Détruite, rejetée par des parents qui ne reconnaissaient plus leur petite fille, elle était allée le voir, lui, alors qu'elle aurait pu rejoindre les gagnants de la lumière dans la maison délabrée et surpeuplée des Weasley.

Qu'est ce qui lui avait pris ce jour là ? Un éclair de folie ou une intuition divine ? Un mélange des deux, sans aucun doute. Le Drago Malfoy qu'elle avait retrouvé n'avait plus grand-chose de l'arrogant personnage qui la malmenait en début de scolarité.

Il avait tout perdu. Elle avait tout perdu.

Hermione considérait qu'ils s'étaient rudement bien trouvés.

DHDHDHDHDHD

Elle revint peu avant deux heures du matin. Elle se glissa par l'ouverture que gardait autrefois la grosse dame. Plus aucun tableau ne voulait servir de gardien depuis que Voldemort avait attaqué Poudlard. Les portes des différentes Maisons étaient accessibles à tous et la majorité y trouvait son compte. Elle la première.
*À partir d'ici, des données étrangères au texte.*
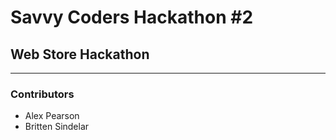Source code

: # Savvy Coders Hackathon \#2
## Web Store Hackathon

---

### Contributors
+ Alex Pearson
+ Britten Sindelar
Son corps était présent. En apparence, elle marchait. Ses jambes l'avaient faite quitter les appartements privés de Draco – seule concession qu'il avait réussi à avoir de la part de Dumbledore, accordée pour l'unique raison que le Serpentard n'était plus en sécurité dans sa propre Maison – mais son esprit, lui, autrefois si brillant, était déjà loin. Sur d'autres rivages. Ne sentant plus la douleur.

Leur mélange était si bien équilibré qu'il arrivait à Hermione de ne pas reposer ses pieds sur terre de la journée. Douces journées…

Douces nuits.

Pourquoi n'était elle pas restée dans les cachots ? Elle aurait dû. Elle le faisait souvent.

Peut-être en avait-elle trop pris ce soir. Elle se sentait tellement confiante que le trajet jusqu'à la tour ne la perturba nullement. Ce n'est qu'arrivée dans la salle commune face à un Gryffondor qui semblait l'avoir attendue qu'elle prit conscience de l'absence de Draco à ses côtés.

Ca la troubla davantage que la prise solide d'Harry Potter sur son bras et son mouvement impérieux pour basculer sa tête en arrière et examiner ses pupilles.

Pourquoi Draco ne l'avait-il pas suivie ?

Une image de lui à demi nu profondément endormi – ou inconscient ? – passa rapidement devant ses yeux mais elle s'éloigna avant qu'elle réalise. Ses yeux se posèrent sur son ami et son humeur changea. Il n'avait pas le droit de la toucher ainsi. Seul Draco posait ses mains sur elle.

Il n'y avait que lui. Personne d'autre.

Elle se dégagea violemment, furieuse.

« Va-t-en, Harry ! »

« Je ne peux pas faire ça. Je ne sais pas depuis combien de temps ça dure, Hermione mais je vais t'aider. Tu n'es pas seule. »

Son visage était juste aussi concerné qu'un Sauveur du monde sorcier se le devait. Il semblait tout autant déterminé et elle songea avec amusement qu'elle était en train de devenir sa nouvelle grande cause.

Ca lui donna envie de vomir.

Fixant ses yeux, sans doute un peu plus rouges qu'ils n'auraient dû, il décréta que Draco était une mauvaise fréquentation. Qu'il avait pensé que le Serpentard avait changé, surtout depuis qu'il s'était rallié à l'Ordre mais qu'il s'était lourdement trompé : finalement un salaud restait un salaud toute sa vie.

« Il te détruit ! » accusa-t-il, prêt à sortir sa baguette pour se battre.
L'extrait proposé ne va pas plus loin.